Thomas Monjalon Sept. 23, 2018, 9:21 p.m. UTC | #1
Hi Anatoly,

21/09/2018 18:13, Anatoly Burakov:
> This is a proposal to enable using externally allocated memory
> in DPDK.

About this change and previous ones, I think we may miss some
documentation about the usage and the internal design of the DPDK
memory allocation.
You already updated some doc recently:
	http://git.dpdk.org/dpdk/commit/?id=b31739328

This is what we have currently:
	http://doc.dpdk.org/guides/prog_guide/env_abstraction_layer.html#memory-segments-and-memory-zones-memzone
	http://doc.dpdk.org/guides/prog_guide/env_abstraction_layer.html#malloc
	http://doc.dpdk.org/guides/prog_guide/mempool_lib.html

This is probably a good time to check this doc again.
Do you think it deserves more explanations, or maybe some figures?
  
Burakov, Anatoly Sept. 24, 2018, 8:54 a.m.

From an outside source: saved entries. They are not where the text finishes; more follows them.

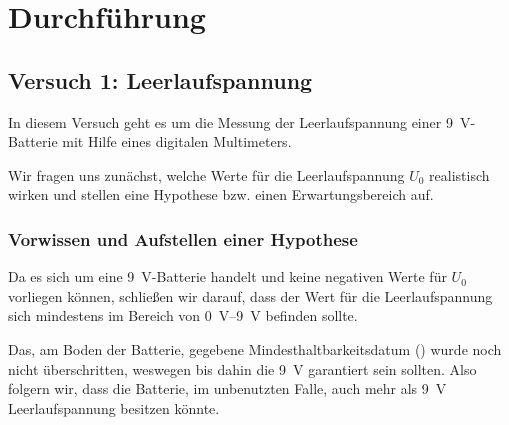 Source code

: \documentclass[11pt,a4paper,titlepage, ngerman]{article}
\begin{document}
	\newpage		
	\section{Durchführung}
		\label{Durchführung}
				
		\subsection{Versuch 1: Leerlaufspannung}
			\label{2.1}		
			In diesem Versuch geht es um die Messung der Leerlaufspannung einer \SI{9}{\V}-Batterie mit Hilfe eines digitalen Multimeters. 
			
			Wir fragen uns zunächst, welche Werte für die Leerlaufspannung $U_0$ realistisch wirken und stellen eine Hypothese bzw. einen Erwartungsbereich auf.
					
			\subsubsection{Vorwissen und Aufstellen einer Hypothese}
				\label{2.1.1}			
				Da es sich um eine \SI{9}{\V}-Batterie handelt und keine negativen Werte für $U_0$ vorliegen können, schließen wir darauf, dass der Wert für die Leerlaufspannung sich mindestens im Bereich von \SIrange{0}{9}{\V} befinden sollte.
				
				Das, am Boden der Batterie, gegebene Mindesthaltbarkeitsdatum (\grqq) wurde noch nicht überschritten, weswegen bis dahin die \SI{9}{\V} garantiert sein sollten. Also folgern wir, dass die Batterie, im unbenutzten Falle, auch mehr als \SI{9}{\V} Leerlaufspannung besitzen könnte.
				
\end{document}
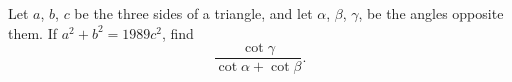 Let $a$, $b$, $c$ be the three sides of a triangle, and let $\alpha$, $\beta$, $\gamma$, be the angles opposite them. If $a^2+b^2=1989c^2$, find \[ \frac{\cot \gamma}{\cot \alpha+\cot \beta}. \]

UTC | #2
On 23-Sep-18 10:21 PM, Thomas Monjalon wrote:
> Hi Anatoly,
> 
> 21/09/2018 18:13, Anatoly Burakov:
>> This is a proposal to enable using externally allocated memory
>> in DPDK.
> 
> About this change and previous ones, I think we may miss some
> documentation about the usage and the internal design of the DPDK
> memory allocation.
> You already updated some doc recently:
> 	http://git.dpdk.org/dpdk/commit/?id=b31739328
> 
> This is what we have currently:
> 	http://doc.dpdk.org/guides/prog_guide/env_abstraction_layer.html#memory-segments-and-memory-zones-memzone
> 	http://doc.dpdk.org/guides/prog_guide/env_abstraction_layer.html#malloc
> 	http://doc.dpdk.org/guides/prog_guide/mempool_lib.html
> 
> This is probably a good time to check this doc again.
> Do you think it deserves more explanations, or maybe some figures?
> 

Maybe this could be split into two sections - explanation of user-facing 
API, and explanation of its inner workings. However, I don't want for 
DPDK documentation to become my personal soapbox, so i'm open to 
suggestions on what is missing and how to organize the memory docs better :)